A last ditch-digging attempt at Arctic drilling

In the first week of January, the Trump administration’s Bureau of Land Management intends to auction off drilling rights in the Arctic National Wildlife Refuge, a proposal which has been hotly contested for generations. The administration is moving forward in its final weeks despite the opposition of most Americans to drilling in the Arctic

Opposition to Arctic drilling has expanded well beyond environmentalists, First Nations or everyday Alaskans. Every major US and Canadian bank has now come out against Arctic drilling; even insurance companies are stepping back from extreme oil extraction. These institutions’ withdrawal of support represents a new stage of responses to the climate crisis, and potentially, a step towards a just transition away from fossil fuels. Extreme oil extraction, whether in the Arctic or in Canadian tar sands, is increasingly being recognized as a dangerous bad investment

Federal team takes shape for clean energy transition

The Biden administration is building out its climate/clean energy team at pace now, this week nominating former EPA head Gina McCarthy as domestic climate coordinator, former Michigan Governor Jennifer Granholm for Secretary of Energy, and Pete Buttigieg for Secretary of Transportation. Former Secretary of State John Kerry is already on board as international climate envoy, and Brenda Mallory of the Southern Environmental Law Center has been tapped to head the White House’s Council on Environmental Quality. North Carolina DEQ secretary (and environmental justice advocate) Michael Regan is the nominee to serve as EPA Administrator, and New Mexico Representative Deb Haaland is set to become the first Native American cabinet official, as Secretary of the Interior.

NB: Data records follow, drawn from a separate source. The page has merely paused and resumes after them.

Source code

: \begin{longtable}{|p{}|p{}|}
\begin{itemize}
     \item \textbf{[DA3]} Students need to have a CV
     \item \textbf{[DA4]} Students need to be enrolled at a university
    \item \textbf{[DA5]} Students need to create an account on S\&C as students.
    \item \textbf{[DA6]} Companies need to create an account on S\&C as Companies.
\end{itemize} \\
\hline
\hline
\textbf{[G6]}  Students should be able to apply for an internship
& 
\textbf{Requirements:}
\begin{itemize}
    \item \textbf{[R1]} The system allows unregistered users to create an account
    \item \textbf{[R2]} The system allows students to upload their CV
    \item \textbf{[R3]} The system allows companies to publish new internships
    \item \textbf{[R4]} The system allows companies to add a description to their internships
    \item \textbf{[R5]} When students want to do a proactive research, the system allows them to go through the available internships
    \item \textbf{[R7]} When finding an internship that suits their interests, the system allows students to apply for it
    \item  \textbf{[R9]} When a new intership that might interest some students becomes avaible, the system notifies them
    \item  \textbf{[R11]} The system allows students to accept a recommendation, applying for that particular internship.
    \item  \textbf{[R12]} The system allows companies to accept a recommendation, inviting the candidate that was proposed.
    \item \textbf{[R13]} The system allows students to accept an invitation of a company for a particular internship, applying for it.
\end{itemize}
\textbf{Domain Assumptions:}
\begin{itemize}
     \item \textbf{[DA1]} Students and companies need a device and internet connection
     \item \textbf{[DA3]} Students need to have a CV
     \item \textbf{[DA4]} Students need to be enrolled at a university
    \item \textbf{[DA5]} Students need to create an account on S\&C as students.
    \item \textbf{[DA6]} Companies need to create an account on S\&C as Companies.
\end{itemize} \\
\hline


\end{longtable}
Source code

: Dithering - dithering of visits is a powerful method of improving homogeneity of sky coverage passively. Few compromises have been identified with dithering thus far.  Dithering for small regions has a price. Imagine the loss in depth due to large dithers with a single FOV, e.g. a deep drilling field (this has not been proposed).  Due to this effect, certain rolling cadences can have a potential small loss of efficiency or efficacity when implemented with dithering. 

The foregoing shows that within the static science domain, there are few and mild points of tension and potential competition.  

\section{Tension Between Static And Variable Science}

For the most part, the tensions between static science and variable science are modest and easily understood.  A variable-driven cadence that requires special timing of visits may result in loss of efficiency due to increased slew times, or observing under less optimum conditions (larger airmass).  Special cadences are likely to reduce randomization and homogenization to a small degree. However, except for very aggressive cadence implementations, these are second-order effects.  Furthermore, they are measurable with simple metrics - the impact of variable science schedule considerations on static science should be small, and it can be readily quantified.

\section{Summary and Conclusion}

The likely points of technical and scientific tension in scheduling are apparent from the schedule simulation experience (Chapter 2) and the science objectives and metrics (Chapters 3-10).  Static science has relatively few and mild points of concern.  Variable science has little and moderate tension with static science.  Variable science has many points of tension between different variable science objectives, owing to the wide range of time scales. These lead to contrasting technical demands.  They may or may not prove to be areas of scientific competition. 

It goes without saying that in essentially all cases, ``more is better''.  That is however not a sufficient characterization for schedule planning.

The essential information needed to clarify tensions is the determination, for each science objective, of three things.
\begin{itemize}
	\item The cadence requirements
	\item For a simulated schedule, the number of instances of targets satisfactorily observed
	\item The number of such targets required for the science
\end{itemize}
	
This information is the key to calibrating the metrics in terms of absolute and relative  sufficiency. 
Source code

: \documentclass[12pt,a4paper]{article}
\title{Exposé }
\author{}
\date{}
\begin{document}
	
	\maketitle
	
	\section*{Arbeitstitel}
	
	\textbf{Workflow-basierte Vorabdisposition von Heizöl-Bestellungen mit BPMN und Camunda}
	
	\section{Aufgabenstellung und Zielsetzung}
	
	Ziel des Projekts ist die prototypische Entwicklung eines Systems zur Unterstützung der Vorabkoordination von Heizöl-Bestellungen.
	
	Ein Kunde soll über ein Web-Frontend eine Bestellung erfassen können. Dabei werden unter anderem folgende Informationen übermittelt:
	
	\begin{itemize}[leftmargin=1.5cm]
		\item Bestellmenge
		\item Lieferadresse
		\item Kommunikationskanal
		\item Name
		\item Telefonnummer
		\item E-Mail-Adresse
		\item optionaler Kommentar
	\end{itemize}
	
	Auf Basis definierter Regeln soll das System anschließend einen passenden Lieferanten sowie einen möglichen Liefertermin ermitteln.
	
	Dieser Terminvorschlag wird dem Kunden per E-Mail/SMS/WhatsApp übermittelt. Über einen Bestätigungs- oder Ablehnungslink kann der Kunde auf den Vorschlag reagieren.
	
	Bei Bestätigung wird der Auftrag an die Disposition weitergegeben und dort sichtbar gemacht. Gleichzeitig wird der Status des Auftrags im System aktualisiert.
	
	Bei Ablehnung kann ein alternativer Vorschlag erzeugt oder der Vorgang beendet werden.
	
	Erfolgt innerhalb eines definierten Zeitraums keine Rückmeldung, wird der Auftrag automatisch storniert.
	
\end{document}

A strong roster doesn’t guarantee urgent action or results. But the selection of these leaders suggests that President-elect Biden is laying the groundwork to fulfill his promise to make attacking the climate crisis a top priority throughout his administration, from its first day in office. Sunrise Movement founder Varshini Prakash comments: “now the true test of Biden’s commitment to tackling the climate crisis through an all-government, all-society mobilization is whether they’ll have the tools, power and resources to be effective.”

New calls for climate leadership in Washington

While he might not be headed to the other Washington in the new year, Governor Jay Inslee this week pressed hard in his latest call for more climate action in 2021. Noting that a clear majority of Washingtonians wants the state to take meaningful action on climate, Inslee put before the State Legislature a set of climate proposals which together promise to reduce emissions, boost jobs and the state’s clean energy economy, and make measurable progress towards equity in communities across Washington.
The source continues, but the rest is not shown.